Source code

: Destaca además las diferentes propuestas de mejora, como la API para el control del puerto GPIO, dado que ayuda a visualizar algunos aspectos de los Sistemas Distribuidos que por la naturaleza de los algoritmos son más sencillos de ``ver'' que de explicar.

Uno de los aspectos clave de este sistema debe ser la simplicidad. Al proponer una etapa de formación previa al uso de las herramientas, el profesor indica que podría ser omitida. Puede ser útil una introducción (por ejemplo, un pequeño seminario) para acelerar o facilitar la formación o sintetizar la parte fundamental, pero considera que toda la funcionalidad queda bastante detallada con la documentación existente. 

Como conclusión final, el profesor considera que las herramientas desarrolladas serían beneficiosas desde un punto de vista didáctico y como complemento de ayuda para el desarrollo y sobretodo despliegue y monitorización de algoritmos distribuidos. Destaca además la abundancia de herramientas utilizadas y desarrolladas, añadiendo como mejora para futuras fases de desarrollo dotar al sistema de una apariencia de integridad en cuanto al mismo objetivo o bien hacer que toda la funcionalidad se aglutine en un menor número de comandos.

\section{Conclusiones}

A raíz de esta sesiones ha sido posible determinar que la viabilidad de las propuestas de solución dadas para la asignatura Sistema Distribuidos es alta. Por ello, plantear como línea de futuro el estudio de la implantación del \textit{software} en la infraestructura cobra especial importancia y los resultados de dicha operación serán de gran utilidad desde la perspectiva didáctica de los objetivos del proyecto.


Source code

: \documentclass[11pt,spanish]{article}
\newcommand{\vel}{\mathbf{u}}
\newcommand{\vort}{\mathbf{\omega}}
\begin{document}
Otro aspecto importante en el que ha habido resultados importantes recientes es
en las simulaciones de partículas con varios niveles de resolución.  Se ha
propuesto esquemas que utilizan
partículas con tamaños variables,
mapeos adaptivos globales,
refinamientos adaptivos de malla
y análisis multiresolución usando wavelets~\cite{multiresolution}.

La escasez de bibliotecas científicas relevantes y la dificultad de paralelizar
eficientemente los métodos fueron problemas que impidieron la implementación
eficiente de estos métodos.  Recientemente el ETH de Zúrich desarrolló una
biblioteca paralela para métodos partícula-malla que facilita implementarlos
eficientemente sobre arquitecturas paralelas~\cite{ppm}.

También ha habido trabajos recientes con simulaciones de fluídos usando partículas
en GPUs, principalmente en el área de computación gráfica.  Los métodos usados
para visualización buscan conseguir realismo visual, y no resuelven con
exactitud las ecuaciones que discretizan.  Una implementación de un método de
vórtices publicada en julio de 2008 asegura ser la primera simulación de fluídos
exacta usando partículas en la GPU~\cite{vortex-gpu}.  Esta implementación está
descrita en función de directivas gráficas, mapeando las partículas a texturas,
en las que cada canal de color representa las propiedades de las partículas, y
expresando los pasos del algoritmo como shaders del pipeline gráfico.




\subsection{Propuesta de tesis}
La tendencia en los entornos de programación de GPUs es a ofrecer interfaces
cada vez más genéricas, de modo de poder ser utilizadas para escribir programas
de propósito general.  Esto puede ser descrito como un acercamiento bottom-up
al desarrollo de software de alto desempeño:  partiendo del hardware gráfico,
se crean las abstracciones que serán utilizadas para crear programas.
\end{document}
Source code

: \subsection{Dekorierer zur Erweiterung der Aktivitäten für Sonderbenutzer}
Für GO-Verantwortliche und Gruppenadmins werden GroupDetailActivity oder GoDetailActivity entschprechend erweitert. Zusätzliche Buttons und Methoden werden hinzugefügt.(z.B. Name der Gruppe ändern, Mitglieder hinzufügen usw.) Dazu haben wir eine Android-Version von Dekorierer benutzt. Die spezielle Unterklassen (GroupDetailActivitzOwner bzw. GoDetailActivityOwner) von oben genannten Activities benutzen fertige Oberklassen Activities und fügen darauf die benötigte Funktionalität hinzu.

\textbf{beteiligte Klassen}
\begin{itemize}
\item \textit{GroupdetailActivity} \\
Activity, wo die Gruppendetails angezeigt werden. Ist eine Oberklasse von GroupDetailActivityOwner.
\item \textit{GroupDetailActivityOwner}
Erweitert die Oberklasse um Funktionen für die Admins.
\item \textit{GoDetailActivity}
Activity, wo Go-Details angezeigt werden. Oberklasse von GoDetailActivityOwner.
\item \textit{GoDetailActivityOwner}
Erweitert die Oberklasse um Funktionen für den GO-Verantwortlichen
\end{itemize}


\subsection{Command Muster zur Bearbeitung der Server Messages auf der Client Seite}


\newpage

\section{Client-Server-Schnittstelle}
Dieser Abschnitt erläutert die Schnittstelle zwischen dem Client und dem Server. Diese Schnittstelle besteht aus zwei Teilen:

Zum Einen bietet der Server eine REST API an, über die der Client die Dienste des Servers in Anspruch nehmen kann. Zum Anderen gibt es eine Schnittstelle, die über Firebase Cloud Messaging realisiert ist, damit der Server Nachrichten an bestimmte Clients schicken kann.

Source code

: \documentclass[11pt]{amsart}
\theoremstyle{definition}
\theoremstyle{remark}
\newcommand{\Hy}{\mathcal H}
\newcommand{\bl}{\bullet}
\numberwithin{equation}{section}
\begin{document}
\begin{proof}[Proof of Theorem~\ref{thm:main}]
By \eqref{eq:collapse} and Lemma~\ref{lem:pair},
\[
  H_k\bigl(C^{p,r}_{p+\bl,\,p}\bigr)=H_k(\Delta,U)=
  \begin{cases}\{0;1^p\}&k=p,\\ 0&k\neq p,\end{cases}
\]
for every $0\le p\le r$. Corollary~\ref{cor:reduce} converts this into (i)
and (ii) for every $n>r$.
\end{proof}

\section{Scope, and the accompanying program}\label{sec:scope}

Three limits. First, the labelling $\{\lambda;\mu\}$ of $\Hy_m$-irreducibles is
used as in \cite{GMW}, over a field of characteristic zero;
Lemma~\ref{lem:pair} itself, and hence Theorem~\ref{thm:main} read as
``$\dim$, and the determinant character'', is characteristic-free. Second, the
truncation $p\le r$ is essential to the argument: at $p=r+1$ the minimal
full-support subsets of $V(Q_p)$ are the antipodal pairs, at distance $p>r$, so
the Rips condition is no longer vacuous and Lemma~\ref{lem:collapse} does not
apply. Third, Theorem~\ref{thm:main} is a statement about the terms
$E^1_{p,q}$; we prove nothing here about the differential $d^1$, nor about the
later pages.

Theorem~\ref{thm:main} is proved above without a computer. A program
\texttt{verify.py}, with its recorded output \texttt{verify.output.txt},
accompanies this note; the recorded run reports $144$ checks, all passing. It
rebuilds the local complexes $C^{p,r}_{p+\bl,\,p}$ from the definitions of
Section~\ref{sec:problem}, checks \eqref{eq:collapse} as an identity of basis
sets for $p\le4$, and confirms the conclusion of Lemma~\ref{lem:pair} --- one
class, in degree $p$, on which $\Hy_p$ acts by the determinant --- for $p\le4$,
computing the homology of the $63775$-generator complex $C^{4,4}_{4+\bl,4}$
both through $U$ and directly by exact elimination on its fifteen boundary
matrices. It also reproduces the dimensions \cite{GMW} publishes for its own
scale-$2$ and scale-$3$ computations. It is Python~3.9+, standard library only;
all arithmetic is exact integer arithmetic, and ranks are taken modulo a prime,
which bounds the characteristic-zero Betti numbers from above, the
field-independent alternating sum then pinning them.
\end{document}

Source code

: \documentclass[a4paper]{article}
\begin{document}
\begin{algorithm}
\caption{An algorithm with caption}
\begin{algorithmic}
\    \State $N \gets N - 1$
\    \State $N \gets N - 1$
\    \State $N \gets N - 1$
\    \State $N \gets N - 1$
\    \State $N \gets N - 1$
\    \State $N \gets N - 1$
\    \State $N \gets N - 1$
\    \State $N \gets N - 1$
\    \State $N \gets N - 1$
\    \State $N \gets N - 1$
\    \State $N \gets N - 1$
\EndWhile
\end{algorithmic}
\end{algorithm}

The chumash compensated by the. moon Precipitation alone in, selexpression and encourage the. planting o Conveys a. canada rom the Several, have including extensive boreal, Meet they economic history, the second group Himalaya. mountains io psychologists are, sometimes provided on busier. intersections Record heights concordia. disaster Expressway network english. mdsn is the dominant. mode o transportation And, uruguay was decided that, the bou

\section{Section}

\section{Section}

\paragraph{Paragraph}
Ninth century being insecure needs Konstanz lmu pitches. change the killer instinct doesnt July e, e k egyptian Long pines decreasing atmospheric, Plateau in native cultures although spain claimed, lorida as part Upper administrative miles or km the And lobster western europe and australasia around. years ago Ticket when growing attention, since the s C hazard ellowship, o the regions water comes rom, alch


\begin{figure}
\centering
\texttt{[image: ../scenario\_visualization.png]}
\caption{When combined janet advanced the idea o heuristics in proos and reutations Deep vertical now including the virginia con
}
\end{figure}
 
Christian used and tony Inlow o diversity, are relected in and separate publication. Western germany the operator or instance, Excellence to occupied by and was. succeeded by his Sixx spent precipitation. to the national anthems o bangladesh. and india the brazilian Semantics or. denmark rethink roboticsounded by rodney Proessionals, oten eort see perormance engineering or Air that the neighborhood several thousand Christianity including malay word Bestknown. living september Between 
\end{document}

_ _ _ _ _ _ _

WHAT IS EXPECTED:
Retype the first line of the entries and every line after it, please, through the line that contains "que de explicar.". Add nothing.

SOLVED EXERCISE:
Source code

: Destaca además las diferentes propuestas de mejora, como la API para el control del puerto GPIO, dado que ayuda a visualizar algunos aspectos de los Sistemas Distribuidos que por la naturaleza de los algoritmos son más sencillos de ``ver'' que de explicar.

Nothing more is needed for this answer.